Gates Expert: "A common interpretation is that families have more profound effects on children's reading and verbal performance than teachers."

Defense Attorney: "Did your study also conclude from student surveys that boredom was not conducive to test score growth? Is not rote instruction imposed by NCLB-type accountability a major cause of poor performance."

Gates Expert: "Boredom has a -0.215 correlation, which is second only to student misbehavior in predicting test scores."

Defense Attorney: "You are also recommending the doubling or tripling of these primitive standardized tests, are you not?"

Gates Expert: "The evidence... is like a colossal diving rod, pointing to the ground, saying, 'Dig here'... We have begun to dig."

Defense Attorney: "The highest correlations between your student survey results and increased test scores was the ability to control class behavior. Did my client establish the district's Code of Conduct, set the system's policies for assessing disciplinary consequences, or make the budgetary decision to not invest in alternative schools and socio-emotional interventions? Are not peer effects within the classroom, and throughout the building, also reasons for the lack of control in the classroom?"

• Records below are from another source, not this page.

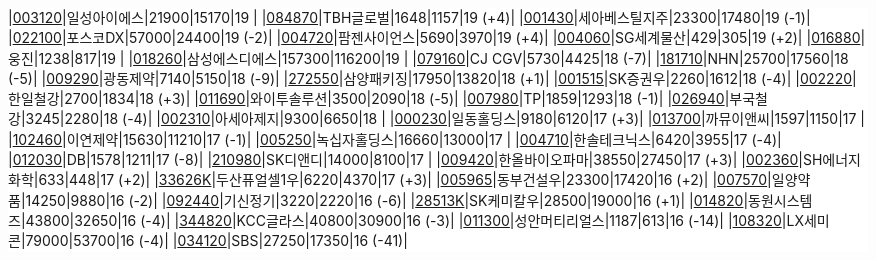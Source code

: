 |[003120](https://finance.daum.net/quotes/A003120)|일성아이에스|21900|15170|19 |
|[084870](https://finance.daum.net/quotes/A084870)|TBH글로벌|1648|1157|19 (+4)|
|[001430](https://finance.daum.net/quotes/A001430)|세아베스틸지주|23300|17480|19 (-1)|
|[022100](https://finance.daum.net/quotes/A022100)|포스코DX|57000|24400|19 (-2)|
|[004720](https://finance.daum.net/quotes/A004720)|팜젠사이언스|5690|3970|19 (+4)|
|[004060](https://finance.daum.net/quotes/A004060)|SG세계물산|429|305|19 (+2)|
|[016880](https://finance.daum.net/quotes/A016880)|웅진|1238|817|19 |
|[018260](https://finance.daum.net/quotes/A018260)|삼성에스디에스|157300|116200|19 |
|[079160](https://finance.daum.net/quotes/A079160)|CJ CGV|5730|4425|18 (-7)|
|[181710](https://finance.daum.net/quotes/A181710)|NHN|25700|17560|18 (-5)|
|[009290](https://finance.daum.net/quotes/A009290)|광동제약|7140|5150|18 (-9)|
|[272550](https://finance.daum.net/quotes/A272550)|삼양패키징|17950|13820|18 (+1)|
|[001515](https://finance.daum.net/quotes/A001515)|SK증권우|2260|1612|18 (-4)|
|[002220](https://finance.daum.net/quotes/A002220)|한일철강|2700|1834|18 (+3)|
|[011690](https://finance.daum.net/quotes/A011690)|와이투솔루션|3500|2090|18 (-5)|
|[007980](https://finance.daum.net/quotes/A007980)|TP|1859|1293|18 (-1)|
|[026940](https://finance.daum.net/quotes/A026940)|부국철강|3245|2280|18 (-4)|
|[002310](https://finance.daum.net/quotes/A002310)|아세아제지|9300|6650|18 |
|[000230](https://finance.daum.net/quotes/A000230)|일동홀딩스|9180|6120|17 (+3)|
|[013700](https://finance.daum.net/quotes/A013700)|까뮤이앤씨|1597|1150|17 |
|[102460](https://finance.daum.net/quotes/A102460)|이연제약|15630|11210|17 (-1)|
|[005250](https://finance.daum.net/quotes/A005250)|녹십자홀딩스|16660|13000|17 |
|[004710](https://finance.daum.net/quotes/A004710)|한솔테크닉스|6420|3955|17 (-4)|
|[012030](https://finance.daum.net/quotes/A012030)|DB|1578|1211|17 (-8)|
|[210980](https://finance.daum.net/quotes/A210980)|SK디앤디|14000|8100|17 |
|[009420](https://finance.daum.net/quotes/A009420)|한올바이오파마|38550|27450|17 (+3)|
|[002360](https://finance.daum.net/quotes/A002360)|SH에너지화학|633|448|17 (+2)|
|[33626K](https://finance.daum.net/quotes/A33626K)|두산퓨얼셀1우|6220|4370|17 (+3)|
|[005965](https://finance.daum.net/quotes/A005965)|동부건설우|23300|17420|16 (+2)|
|[007570](https://finance.daum.net/quotes/A007570)|일양약품|14250|9880|16 (-2)|
|[092440](https://finance.daum.net/quotes/A092440)|기신정기|3220|2220|16 (-6)|
|[28513K](https://finance.daum.net/quotes/A28513K)|SK케미칼우|28500|19000|16 (+1)|
|[014820](https://finance.daum.net/quotes/A014820)|동원시스템즈|43800|32650|16 (-4)|
|[344820](https://finance.daum.net/quotes/A344820)|KCC글라스|40800|30900|16 (-3)|
|[011300](https://finance.daum.net/quotes/A011300)|성안머티리얼스|1187|613|16 (-14)|
|[108320](https://finance.daum.net/quotes/A108320)|LX세미콘|79000|53700|16 (-4)|
|[034120](https://finance.daum.net/quotes/A034120)|SBS|27250|17350|16 (-41)|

Gates Expert: "Difference in covariates across districts may reduce the reliability of the value added estimates." (For that reason, this study did not address the effects of poverty, and the student sample of special education students was nearly 30 percent below the actual special education population of the districts studied.)

Defense Attorney: "The purpose of your research is to help a principal determine whether a current teacher has lower test growth than the average novice teacher, who could replace him. But should not the question be whether my client raises test scores as much as the average applicant who would be teaching the same type of students in the same building?"

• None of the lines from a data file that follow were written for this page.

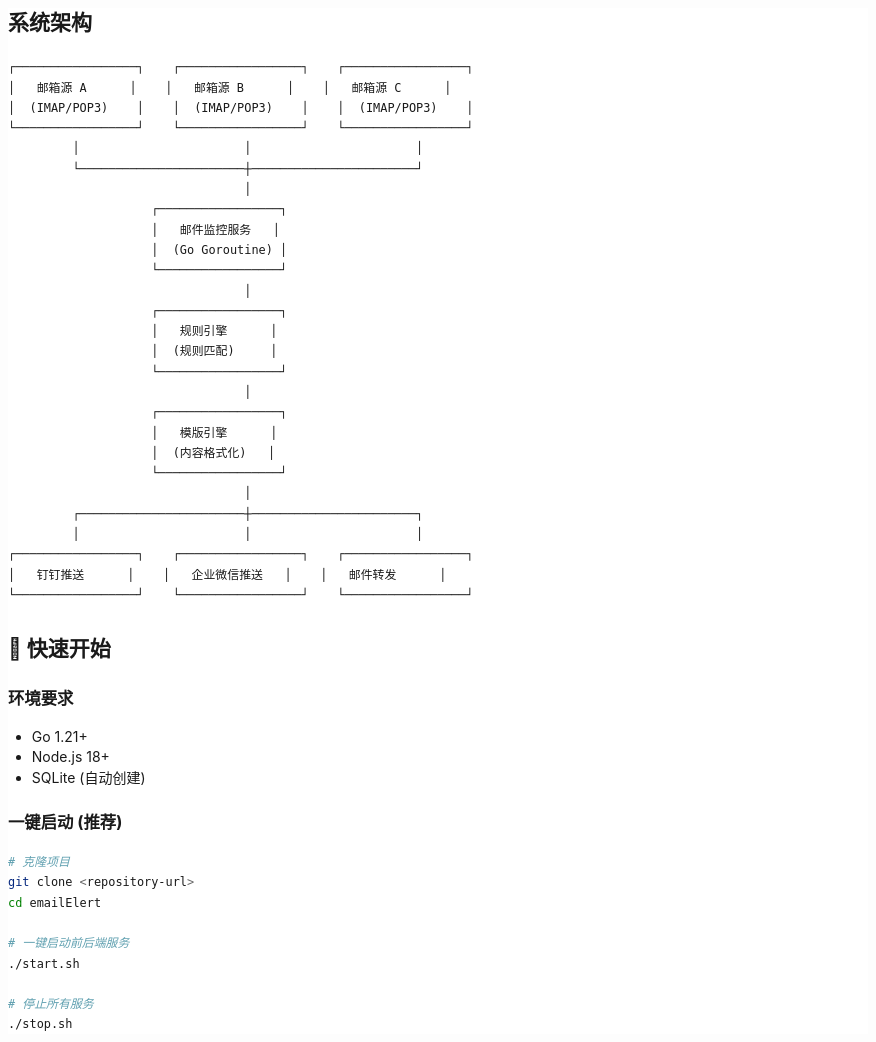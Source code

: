 ## 系统架构

```
┌─────────────────┐    ┌─────────────────┐    ┌─────────────────┐
│   邮箱源 A      │    │   邮箱源 B      │    │   邮箱源 C      │
│  (IMAP/POP3)    │    │  (IMAP/POP3)    │    │  (IMAP/POP3)    │
└─────────────────┘    └─────────────────┘    └─────────────────┘
         │                       │                       │
         └───────────────────────┼───────────────────────┘
                                 │
                    ┌─────────────────┐
                    │   邮件监控服务   │
                    │  (Go Goroutine) │
                    └─────────────────┘
                                 │
                    ┌─────────────────┐
                    │   规则引擎      │
                    │  (规则匹配)     │
                    └─────────────────┘
                                 │
                    ┌─────────────────┐
                    │   模版引擎      │
                    │  (内容格式化)   │
                    └─────────────────┘
                                 │
         ┌───────────────────────┼───────────────────────┐
         │                       │                       │
┌─────────────────┐    ┌─────────────────┐    ┌─────────────────┐
│   钉钉推送      │    │   企业微信推送   │    │   邮件转发      │
└─────────────────┘    └─────────────────┘    └─────────────────┘
```

## 🚀 快速开始

### 环境要求
- Go 1.21+
- Node.js 18+
- SQLite (自动创建)

### 一键启动 (推荐)
```bash
# 克隆项目
git clone <repository-url>
cd emailElert

# 一键启动前后端服务
./start.sh

# 停止所有服务
./stop.sh
```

Gates Expert: "Evidence is not perfect. Some decisions based on such data will turn out to be mistaken."

Defense Attorney: "Did your report not say that ANY information (emphasis in the original) should be used to determine tenure? What about false negatives that are a common product of VAMS?"

Gates Expert: "That issue was not addressed in the study."

Defense Attorney: "It is generally accepted that VAMs are less reliable when students are not randomly assigned to teachers?"

Gates Expert: "Our study aspires to resolve that question with a report next summer, but "Kane and Staiger (2008) could not reject that there was no bias and that the value-added measured approximated 'causal' teacher effects."

Defense Attorney: "Isn't it generally accepted VAMs are less reliable with classes of low-performing students?"

Gates Expert: "Evidence of bias at the end of this year may require scaling down the value-added measures themselves."

Defense Attorney: "Your study reported, 'Recall that the .36 difference in student achievement who TRULY ARE in the top versus bottom quartile of teacher effectiveness. The .21 standard deviation refers to the difference for those who are INFERRED TO BE on the top and bottom based on recent performance (which is an imperfect indicator).' The emphasis was yours. Tell me again how your statistical black box distinguishes between teachers who are truly ineffective as opposed to merely inferred to be so?"

Gates Expert: "It may be difficult for a non-specialist to judge how large that is."